Say we have the subnormal series

\[G \trianglerighteq H_{1} \trianglerighteq \cdots \trianglerighteq \{e\}\]

Then $G/H _ 1$ is abelian (in a solvable group, all factor groups are abelian), and thus $G/H _ 1$ contains a subgroup of order $p$ where $p$ is some prime dividing $ \vert G/H _ 1 \vert $ by Cauchy’s theorem. Thus there is a surjection $\phi : G/H _ 1 \to \mathbb Z / p\mathbb Z$ where the kernel is a subgroup of order $p$. But then compose with the projection to obtain the sequence

\[G \stackrel\pi\longrightarrow G/H_1 \stackrel\phi\longrightarrow \mathbb Z /p\mathbb Z\]

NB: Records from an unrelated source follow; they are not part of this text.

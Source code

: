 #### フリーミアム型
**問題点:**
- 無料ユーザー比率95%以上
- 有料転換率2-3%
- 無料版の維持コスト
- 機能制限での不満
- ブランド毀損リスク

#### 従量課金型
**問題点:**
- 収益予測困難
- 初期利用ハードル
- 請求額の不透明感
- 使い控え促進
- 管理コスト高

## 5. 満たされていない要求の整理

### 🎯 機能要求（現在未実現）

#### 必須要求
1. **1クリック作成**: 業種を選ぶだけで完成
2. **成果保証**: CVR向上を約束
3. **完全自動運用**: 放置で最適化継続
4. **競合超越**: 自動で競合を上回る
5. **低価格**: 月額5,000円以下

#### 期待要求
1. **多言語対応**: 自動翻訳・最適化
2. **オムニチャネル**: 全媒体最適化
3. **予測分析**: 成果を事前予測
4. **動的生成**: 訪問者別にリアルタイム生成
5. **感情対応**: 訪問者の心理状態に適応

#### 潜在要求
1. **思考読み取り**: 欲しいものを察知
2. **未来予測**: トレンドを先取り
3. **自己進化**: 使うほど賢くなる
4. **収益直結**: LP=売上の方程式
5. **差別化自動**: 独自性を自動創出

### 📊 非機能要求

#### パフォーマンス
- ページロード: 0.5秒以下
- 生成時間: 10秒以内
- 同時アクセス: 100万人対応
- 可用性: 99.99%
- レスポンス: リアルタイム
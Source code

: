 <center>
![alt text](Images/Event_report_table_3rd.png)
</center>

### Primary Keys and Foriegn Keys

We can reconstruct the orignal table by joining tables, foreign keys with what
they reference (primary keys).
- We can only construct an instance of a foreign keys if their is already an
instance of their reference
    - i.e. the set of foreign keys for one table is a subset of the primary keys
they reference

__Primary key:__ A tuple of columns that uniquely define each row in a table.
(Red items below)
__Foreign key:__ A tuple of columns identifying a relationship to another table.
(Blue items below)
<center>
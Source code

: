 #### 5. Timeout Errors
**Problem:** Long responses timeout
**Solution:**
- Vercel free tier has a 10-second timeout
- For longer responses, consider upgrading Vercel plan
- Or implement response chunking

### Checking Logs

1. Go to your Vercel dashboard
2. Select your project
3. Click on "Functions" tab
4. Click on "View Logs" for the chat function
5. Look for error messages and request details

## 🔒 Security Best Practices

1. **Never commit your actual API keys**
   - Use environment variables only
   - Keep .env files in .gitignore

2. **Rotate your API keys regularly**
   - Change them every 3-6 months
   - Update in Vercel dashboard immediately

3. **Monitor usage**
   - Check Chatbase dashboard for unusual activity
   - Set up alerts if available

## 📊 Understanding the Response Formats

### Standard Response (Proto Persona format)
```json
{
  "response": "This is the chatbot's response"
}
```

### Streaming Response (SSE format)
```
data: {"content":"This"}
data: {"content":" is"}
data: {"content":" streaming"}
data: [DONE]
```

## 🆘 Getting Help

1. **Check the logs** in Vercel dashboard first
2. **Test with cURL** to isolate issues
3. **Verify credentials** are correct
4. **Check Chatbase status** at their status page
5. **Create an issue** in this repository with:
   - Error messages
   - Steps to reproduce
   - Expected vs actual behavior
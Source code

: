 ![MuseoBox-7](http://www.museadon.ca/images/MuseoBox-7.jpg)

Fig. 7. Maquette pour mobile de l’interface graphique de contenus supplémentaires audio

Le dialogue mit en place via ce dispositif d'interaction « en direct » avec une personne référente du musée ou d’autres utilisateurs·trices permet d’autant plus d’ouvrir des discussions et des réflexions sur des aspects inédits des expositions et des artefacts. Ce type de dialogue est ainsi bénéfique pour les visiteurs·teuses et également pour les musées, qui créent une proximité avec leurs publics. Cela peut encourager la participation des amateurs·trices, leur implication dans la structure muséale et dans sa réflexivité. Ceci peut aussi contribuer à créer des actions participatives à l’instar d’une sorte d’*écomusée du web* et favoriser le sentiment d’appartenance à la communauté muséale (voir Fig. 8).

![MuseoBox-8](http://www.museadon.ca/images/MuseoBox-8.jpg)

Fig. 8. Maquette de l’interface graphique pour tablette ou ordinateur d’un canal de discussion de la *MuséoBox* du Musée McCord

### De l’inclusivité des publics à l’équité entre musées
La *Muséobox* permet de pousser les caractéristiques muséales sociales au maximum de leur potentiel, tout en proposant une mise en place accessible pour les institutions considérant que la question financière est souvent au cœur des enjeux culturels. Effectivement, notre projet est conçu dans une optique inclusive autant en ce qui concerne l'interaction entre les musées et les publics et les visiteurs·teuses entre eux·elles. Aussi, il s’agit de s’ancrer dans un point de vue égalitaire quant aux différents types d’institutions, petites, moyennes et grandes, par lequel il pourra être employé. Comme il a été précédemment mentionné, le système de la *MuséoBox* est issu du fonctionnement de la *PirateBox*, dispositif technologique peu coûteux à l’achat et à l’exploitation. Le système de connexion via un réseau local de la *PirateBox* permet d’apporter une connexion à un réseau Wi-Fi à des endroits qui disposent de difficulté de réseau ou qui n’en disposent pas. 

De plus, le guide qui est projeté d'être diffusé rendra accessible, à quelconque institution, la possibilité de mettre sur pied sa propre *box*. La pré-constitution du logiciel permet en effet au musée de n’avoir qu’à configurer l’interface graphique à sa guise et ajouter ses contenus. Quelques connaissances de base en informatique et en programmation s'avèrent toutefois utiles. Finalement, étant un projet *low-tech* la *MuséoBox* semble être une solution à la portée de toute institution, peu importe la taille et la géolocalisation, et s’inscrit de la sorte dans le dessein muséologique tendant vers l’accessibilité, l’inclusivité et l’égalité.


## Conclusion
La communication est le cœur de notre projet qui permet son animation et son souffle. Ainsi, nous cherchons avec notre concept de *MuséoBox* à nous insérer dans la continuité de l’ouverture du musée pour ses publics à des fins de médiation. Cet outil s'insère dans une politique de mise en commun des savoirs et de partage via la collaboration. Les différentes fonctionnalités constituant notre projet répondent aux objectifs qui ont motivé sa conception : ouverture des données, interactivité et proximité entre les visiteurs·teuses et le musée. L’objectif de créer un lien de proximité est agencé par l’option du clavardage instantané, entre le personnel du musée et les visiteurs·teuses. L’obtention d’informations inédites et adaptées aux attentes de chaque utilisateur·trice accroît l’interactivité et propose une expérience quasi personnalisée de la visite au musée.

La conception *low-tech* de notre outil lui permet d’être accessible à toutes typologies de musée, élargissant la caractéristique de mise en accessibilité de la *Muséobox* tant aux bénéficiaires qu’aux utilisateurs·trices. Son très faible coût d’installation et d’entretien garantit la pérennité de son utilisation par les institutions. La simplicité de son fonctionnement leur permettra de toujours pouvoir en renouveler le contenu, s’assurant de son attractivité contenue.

since $\pi$ and $\phi$ are surjections, the map $\psi = \phi \circ \pi$ is also a surjection. Call $\ker \psi = H$. Then by the first isomorphism theorem, $[G : H] = \vert G/H \vert = p$.

For any prime $p$, let $F := \mathbb F _ p(t)$ be the field of fractions of the polynomial ring $\mathbb F _ p[t]$ and let $K$ be a field extension of $F$ containing a root $\alpha$ of $f := x^p - t \in F[x]$.

This polynomial is irreducible and inseparable, and the minimal polynomial of $\alpha$. Note also that $K$ is a radical extension, as $K = F[\alpha]$ and $\alpha^p = t \in F$.

Suppose that $K$ were contained in some Galois extension $M$. By previous results, all Galois extensions are separable and so for all $\beta \in M$, $m _ {F, \beta}$ should be separable. But then $m _ {F, \alpha}$ is inseparable, a contradiction.